[EXERCISE]:
How many lines in the data that follows contain the word "setIsCancelled"? Only that number is needed.

Start of AVAILABLE DATA

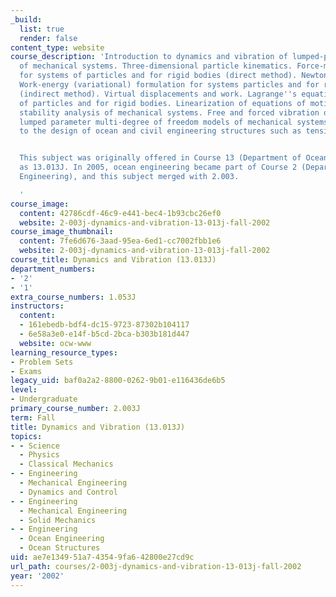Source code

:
 ```yaml
---
_build:
  list: true
  render: false
content_type: website
course_description: 'Introduction to dynamics and vibration of lumped-parameter models
  of mechanical systems. Three-dimensional particle kinematics. Force-momentum formulation
  for systems of particles and for rigid bodies (direct method). Newton-Euler equations.
  Work-energy (variational) formulation for systems particles and for rigid bodies
  (indirect method). Virtual displacements and work. Lagrange''s equations for systems
  of particles and for rigid bodies. Linearization of equations of motion. Linear
  stability analysis of mechanical systems. Free and forced vibration of linear damped
  lumped parameter multi-degree of freedom models of mechanical systems. Application
  to the design of ocean and civil engineering structures such as tension leg platforms.


  This subject was originally offered in Course 13 (Department of Ocean Engineering)
  as 13.013J. In 2005, ocean engineering became part of Course 2 (Department of Mechanical
  Engineering), and this subject merged with 2.003.

  '
course_image:
  content: 42786cdf-46c9-e441-bec4-1b93cbc26ef0
  website: 2-003j-dynamics-and-vibration-13-013j-fall-2002
course_image_thumbnail:
  content: 7fe6d676-3aad-95ea-6ed1-cc7002fbb1e6
  website: 2-003j-dynamics-and-vibration-13-013j-fall-2002
course_title: Dynamics and Vibration (13.013J)
department_numbers:
- '2'
- '1'
extra_course_numbers: 1.053J
instructors:
  content:
  - 161ebedb-bdf4-dc15-9723-87302b104117
  - 6e58a3e0-e14f-b5cd-2bca-b303b181d447
  website: ocw-www
learning_resource_types:
- Problem Sets
- Exams
legacy_uid: baf0a2a2-8800-0262-9b01-e116436de6b5
level:
- Undergraduate
primary_course_number: 2.003J
term: Fall
title: Dynamics and Vibration (13.013J)
topics:
- - Science
  - Physics
  - Classical Mechanics
- - Engineering
  - Mechanical Engineering
  - Dynamics and Control
- - Engineering
  - Mechanical Engineering
  - Solid Mechanics
- - Engineering
  - Ocean Engineering
  - Ocean Structures
uid: ae7e1349-51a7-4354-9fa6-42800e27cd9c
url_path: courses/2-003j-dynamics-and-vibration-13-013j-fall-2002
year: '2002'
---
```

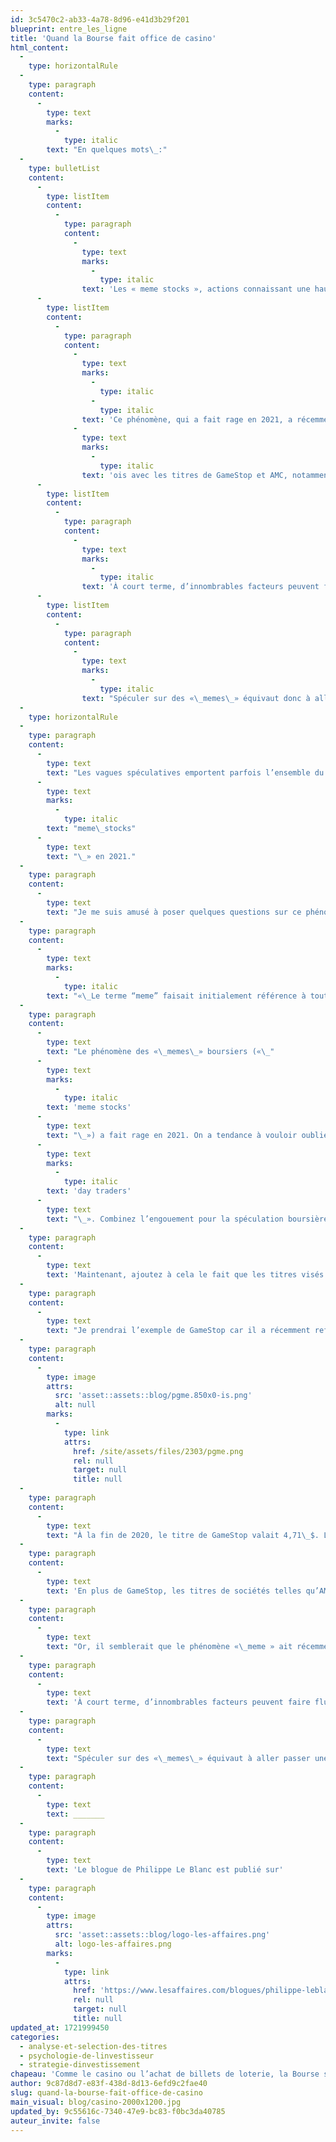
 ```yaml
---
id: 3c5470c2-ab33-4a78-8d96-e41d3b29f201
blueprint: entre_les_ligne
title: 'Quand la Bourse fait office de casino'
html_content:
  -
    type: horizontalRule
  -
    type: paragraph
    content:
      -
        type: text
        marks:
          -
            type: italic
        text: "En quelques mots\_:"
  -
    type: bulletList
    content:
      -
        type: listItem
        content:
          -
            type: paragraph
            content:
              -
                type: text
                marks:
                  -
                    type: italic
                text: 'Les « meme stocks », actions connaissant une hausse rapide de leur prix et de leur volume de transactions, sont largement influencés par les communautés Internet et les réseaux sociaux plutôt que par des indicateurs financiers traditionnels.'
      -
        type: listItem
        content:
          -
            type: paragraph
            content:
              -
                type: text
                marks:
                  -
                    type: italic
                  -
                    type: italic
                text: 'Ce phénomène, qui a fait rage en 2021, a récemment refait surface, encore une f'
              -
                type: text
                marks:
                  -
                    type: italic
                text: 'ois avec les titres de GameStop et AMC, notamment.'
      -
        type: listItem
        content:
          -
            type: paragraph
            content:
              -
                type: text
                marks:
                  -
                    type: italic
                text: 'À court terme, d’innombrables facteurs peuvent faire fluctuer un titre en Bourse, parfois de manière explosive. À long terme cependant, un titre finira toujours par suivre l’évolution des bénéfices par action de cette entreprise.'
      -
        type: listItem
        content:
          -
            type: paragraph
            content:
              -
                type: text
                marks:
                  -
                    type: italic
                text: "Spéculer sur des «\_memes\_» équivaut donc à aller passer une soirée au casino, car bien qu’on puisse faire un coup d’argent rapide, à long terme, on est presque certain de perdre toute sa mise."
  -
    type: horizontalRule
  -
    type: paragraph
    content:
      -
        type: text
        text: "Les vagues spéculatives emportent parfois l’ensemble du marché boursier (fin des années 1990?), ou certains secteurs tels que le cannabis en 2018, les SPACs en 2020 et les «\_"
      -
        type: text
        marks:
          -
            type: italic
        text: "meme\_stocks"
      -
        type: text
        text: "\_» en 2021."
  -
    type: paragraph
    content:
      -
        type: text
        text: "Je me suis amusé à poser quelques questions sur ce phénomène des «\_memes » à ChatGPT et voici une partie de la réponse que j’ai obtenue. J’ai souligné quelques mots clés."
  -
    type: paragraph
    content:
      -
        type: text
        marks:
          -
            type: italic
        text: "«\_Le terme “meme” faisait initialement référence à toute idée, comportement ou style se propageant au sein d’une culture, souvent par\_imitation. Cependant, dans le contexte des “meme stocks”, il désigne des actions qui connaissent une augmentation rapide de leur prix et de leur volume de transactions, principalement\_alimentée par les communautés Internet, les tendances sur les réseaux sociaux et les forums en ligne,\_plutôt que\_par des indicateurs financiers traditionnels ou des fondamentaux.\_»"
  -
    type: paragraph
    content:
      -
        type: text
        text: "Le phénomène des «\_memes\_» boursiers («\_"
      -
        type: text
        marks:
          -
            type: italic
        text: 'meme stocks'
      -
        type: text
        text: "\_») a fait rage en 2021. On a tendance à vouloir oublier cette période de confinement liée à la COVID-19. Il reste que, à cette époque, de nombreuses personnes travaillant à la maison étaient devenues des spéculateurs boursiers, des «\_"
      -
        type: text
        marks:
          -
            type: italic
        text: 'day traders'
      -
        type: text
        text: "\_». Combinez l’engouement pour la spéculation boursière avec la popularité des réseaux sociaux, en particulier la plateforme Reddit, et vous avez le potentiel de faire exploser des titres en Bourse."
  -
    type: paragraph
    content:
      -
        type: text
        text: 'Maintenant, ajoutez à cela le fait que les titres visés sont souvent des titres largement vendus à découvert (vendre un titre à découvert consiste à vendre un titre que l’on ne possède pas dans l’espoir de le racheter plus tard à un prix moins élevé, empochant ainsi un bénéfice) et vous obtenez un cocktail potentiellement explosif.'
  -
    type: paragraph
    content:
      -
        type: text
        text: "Je prendrai l’exemple de GameStop car il a récemment refait surface en tant que titre «\_meme\_» extraordinaire. Voici comment son titre s’est comporté en 2021 alors que la folie des titres «\_meme\_» a fait rage\_:"
  -
    type: paragraph
    content:
      -
        type: image
        attrs:
          src: 'asset::assets::blog/pgme.850x0-is.png'
          alt: null
        marks:
          -
            type: link
            attrs:
              href: /site/assets/files/2303/pgme.png
              rel: null
              target: null
              title: null
  -
    type: paragraph
    content:
      -
        type: text
        text: "À la fin de 2020, le titre de GameStop valait 4,71\_$. Le 25 janvier 2021, soit 25 jours plus tard, il atteignait un sommet de 120,75\_$! Pourtant, comme l’indique ChatGPT, cette hausse fulgurante n’était fondée sur aucune base fondamentale."
  -
    type: paragraph
    content:
      -
        type: text
        text: 'En plus de GameStop, les titres de sociétés telles qu’AMC, Blackberry, Nokia et Bed Bath & Beyond (cette dernière a essentiellement fait faillite en 2023) ont aussi été la proie d’une grande vague de spéculation en 2021. Dans chaque cas, on parle de sociétés pratiquement moribondes dont les perspectives sont peu reluisantes et les titres largement vendus à découvert.'
  -
    type: paragraph
    content:
      -
        type: text
        text: "Or, il semblerait que le phénomène «\_meme » ait récemment refait surface. En effet, le 13 mai dernier, le titre s’est apprécié de 74\_% pour clore la journée à 30,45 $. Le lendemain, le titre a connu une hausse maximale de 113\_% à son haut de la journée (64,83\_$). De son côté, le titre d’AMC s’est apprécié de 78\_% au cours de la journée du 13 mai, en plus d’atteindre une hausse maximale de 129\_% le 14 mai. Apparemment, cette frénésie a été lancée par quelques messages publiés sur X par M. Keith Gill, celui-là même qui avait attiré l’attention du monde sur GameStop en 2021."
  -
    type: paragraph
    content:
      -
        type: text
        text: 'À court terme, d’innombrables facteurs peuvent faire fluctuer un titre en Bourse, parfois de manière explosive. À long terme cependant, un titre finira toujours par suivre l’évolution des bénéfices par action de cette entreprise.'
  -
    type: paragraph
    content:
      -
        type: text
        text: "Spéculer sur des «\_memes\_» équivaut à aller passer une soirée au casino. Dans les deux cas, on peut faire un coup d’argent rapide. Mais à la longue, on est presque certain de perdre toute sa mise. Personnellement, même si je me fais un point d’honneur de ne jamais mettre les pieds dans un casino, je préfèrerais le casino à la spéculation sur un titre «\_meme\_». Au moins, on court la chance d’y obtenir une ou deux consommations gratuites."
  -
    type: paragraph
    content:
      -
        type: text
        text: _______
  -
    type: paragraph
    content:
      -
        type: text
        text: 'Le blogue de Philippe Le Blanc est publié sur'
  -
    type: paragraph
    content:
      -
        type: image
        attrs:
          src: 'asset::assets::blog/logo-les-affaires.png'
          alt: logo-les-affaires.png
        marks:
          -
            type: link
            attrs:
              href: 'https://www.lesaffaires.com/blogues/philippe-leblanc/quand-la-bourse-fait-office-de-casino/650053'
              rel: null
              target: null
              title: null
updated_at: 1721999450
categories:
  - analyse-et-selection-des-titres
  - psychologie-de-linvestisseur
  - strategie-dinvestissement
chapeau: 'Comme le casino ou l’achat de billets de loterie, la Bourse sert régulièrement de plateforme spéculative pour faire un coup d’argent rapide, sans trop avoir à faire d’efforts.'
author: 9c87d8d7-e83f-438d-8d13-6efd9c2fae40
slug: quand-la-bourse-fait-office-de-casino
main_visual: blog/casino-2000x1200.jpg
updated_by: 9c55616c-7340-47e9-bc83-f0bc3da40785
auteur_invite: false
---
```

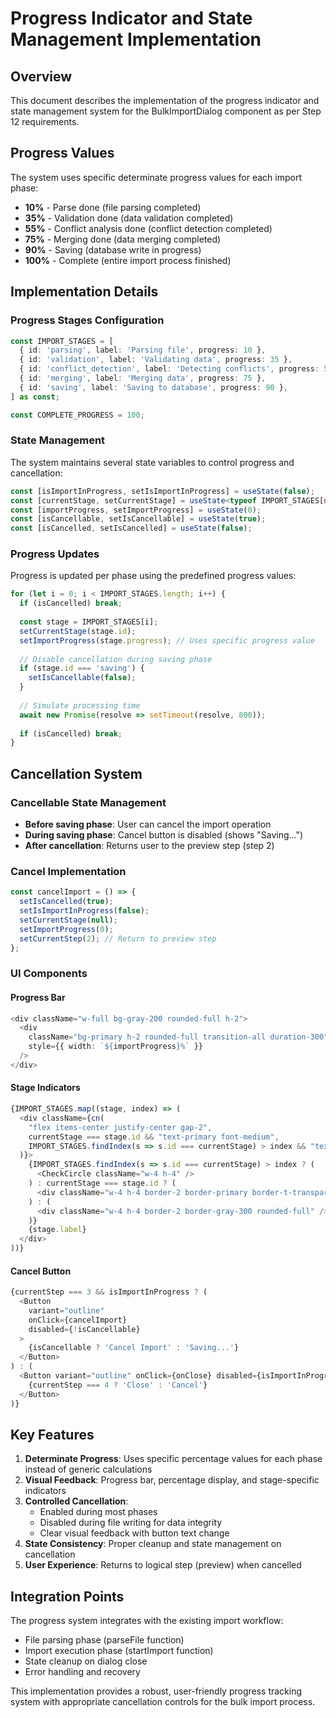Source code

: # Progress Indicator and State Management Implementation

## Overview

This document describes the implementation of the progress indicator and state management system for the BulkImportDialog component as per Step 12 requirements.

## Progress Values

The system uses specific determinate progress values for each import phase:

- **10%** - Parse done (file parsing completed)
- **35%** - Validation done (data validation completed) 
- **55%** - Conflict analysis done (conflict detection completed)
- **75%** - Merging done (data merging completed)
- **90%** - Saving (database write in progress)
- **100%** - Complete (entire import process finished)

## Implementation Details

### Progress Stages Configuration

```typescript
const IMPORT_STAGES = [
  { id: 'parsing', label: 'Parsing file', progress: 10 },
  { id: 'validation', label: 'Validating data', progress: 35 },
  { id: 'conflict_detection', label: 'Detecting conflicts', progress: 55 },
  { id: 'merging', label: 'Merging data', progress: 75 },
  { id: 'saving', label: 'Saving to database', progress: 90 },
] as const;

const COMPLETE_PROGRESS = 100;
```

### State Management

The system maintains several state variables to control progress and cancellation:

```typescript
const [isImportInProgress, setIsImportInProgress] = useState(false);
const [currentStage, setCurrentStage] = useState<typeof IMPORT_STAGES[number]['id'] | null>(null);
const [importProgress, setImportProgress] = useState(0);
const [isCancellable, setIsCancellable] = useState(true);
const [isCancelled, setIsCancelled] = useState(false);
```

### Progress Updates

Progress is updated per phase using the predefined progress values:

```typescript
for (let i = 0; i < IMPORT_STAGES.length; i++) {
  if (isCancelled) break;
  
  const stage = IMPORT_STAGES[i];
  setCurrentStage(stage.id);
  setImportProgress(stage.progress); // Uses specific progress value
  
  // Disable cancellation during saving phase
  if (stage.id === 'saving') {
    setIsCancellable(false);
  }
  
  // Simulate processing time
  await new Promise(resolve => setTimeout(resolve, 800));
  
  if (isCancelled) break;
}
```

## Cancellation System

### Cancellable State Management

- **Before saving phase**: User can cancel the import operation
- **During saving phase**: Cancel button is disabled (shows "Saving...")
- **After cancellation**: Returns user to the preview step (step 2)

### Cancel Implementation

```typescript
const cancelImport = () => {
  setIsCancelled(true);
  setIsImportInProgress(false);
  setCurrentStage(null);
  setImportProgress(0);
  setCurrentStep(2); // Return to preview step
};
```

### UI Components

#### Progress Bar
```typescript
<div className="w-full bg-gray-200 rounded-full h-2">
  <div 
    className="bg-primary h-2 rounded-full transition-all duration-300"
    style={{ width: `${importProgress}%` }}
  />
</div>
```

#### Stage Indicators
```typescript
{IMPORT_STAGES.map((stage, index) => (
  <div className={cn(
    "flex items-center justify-center gap-2",
    currentStage === stage.id && "text-primary font-medium",
    IMPORT_STAGES.findIndex(s => s.id === currentStage) > index && "text-green-600"
  )}>
    {IMPORT_STAGES.findIndex(s => s.id === currentStage) > index ? (
      <CheckCircle className="w-4 h-4" />
    ) : currentStage === stage.id ? (
      <div className="w-4 h-4 border-2 border-primary border-t-transparent rounded-full animate-spin" />
    ) : (
      <div className="w-4 h-4 border-2 border-gray-300 rounded-full" />
    )}
    {stage.label}
  </div>
))}
```

#### Cancel Button
```typescript
{currentStep === 3 && isImportInProgress ? (
  <Button 
    variant="outline" 
    onClick={cancelImport} 
    disabled={!isCancellable}
  >
    {isCancellable ? 'Cancel Import' : 'Saving...'}
  </Button>
) : (
  <Button variant="outline" onClick={onClose} disabled={isImportInProgress}>
    {currentStep === 4 ? 'Close' : 'Cancel'}
  </Button>
)}
```

## Key Features

1. **Determinate Progress**: Uses specific percentage values for each phase instead of generic calculations
2. **Visual Feedback**: Progress bar, percentage display, and stage-specific indicators
3. **Controlled Cancellation**: 
   - Enabled during most phases
   - Disabled during file writing for data integrity
   - Clear visual feedback with button text change
4. **State Consistency**: Proper cleanup and state management on cancellation
5. **User Experience**: Returns to logical step (preview) when cancelled

## Integration Points

The progress system integrates with the existing import workflow:
- File parsing phase (parseFile function)
- Import execution phase (startImport function)  
- State cleanup on dialog close
- Error handling and recovery

This implementation provides a robust, user-friendly progress tracking system with appropriate cancellation controls for the bulk import process.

End of AVAILABLE DATA

[YOUR SOLUTION]:
2